Firefly Aerospace to automate composite rocket production with Ingersoll AFP machine
The company plans to transition manufacture of its Alpha and Beta all-composite launch vehicles to automated fiber placement starting in 2021.
Photo Credit: Firefly Aerospace
On Oct. 29, launch vehicle and spacecraft manufacturer Firefly Aerospace (Briggs, Texas, U.S.) announced that, beginning in 2021, it will increase its large parts manufacturing operations by transitioning to automated fiber placement (AFP) using Mongoose Hybrid systems acquired from Ingersoll Machine Tools (Rockford, Ill., U.S.). Once fully operational, Firefly’s AFP capabilities will enable it to produce all of the carbon fiber components of its all-composite Alpha rocket airframe (learn more about Alpha’s design here) in as little as 14 days, the company says.

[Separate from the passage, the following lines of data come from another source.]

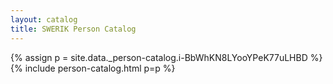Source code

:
 ```yaml
---
layout: catalog
title: SWERIK Person Catalog
---
```

{% assign p = site.data._person-catalog.i-BbWhKN8LYooYPeK77uLHBD %}
{% include person-catalog.html p=p %}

Firefly will install the first of two planned AFP systems in May 2021 at its manufacturing and test facility in Briggs, Texas, where Alpha will be requalified using AFP manufacturing processes. The second automated assembly line will be located at Firefly’s new Florida Space Coast factory and launch site at Cape Canaveral beginning in 2022. When operational, the Florida factory is said to be capable of producing an estimated 24 Alpha rockets per year, at which point the Briggs plant will switch to automated developmental builds of a larger launch vehicle, called Beta.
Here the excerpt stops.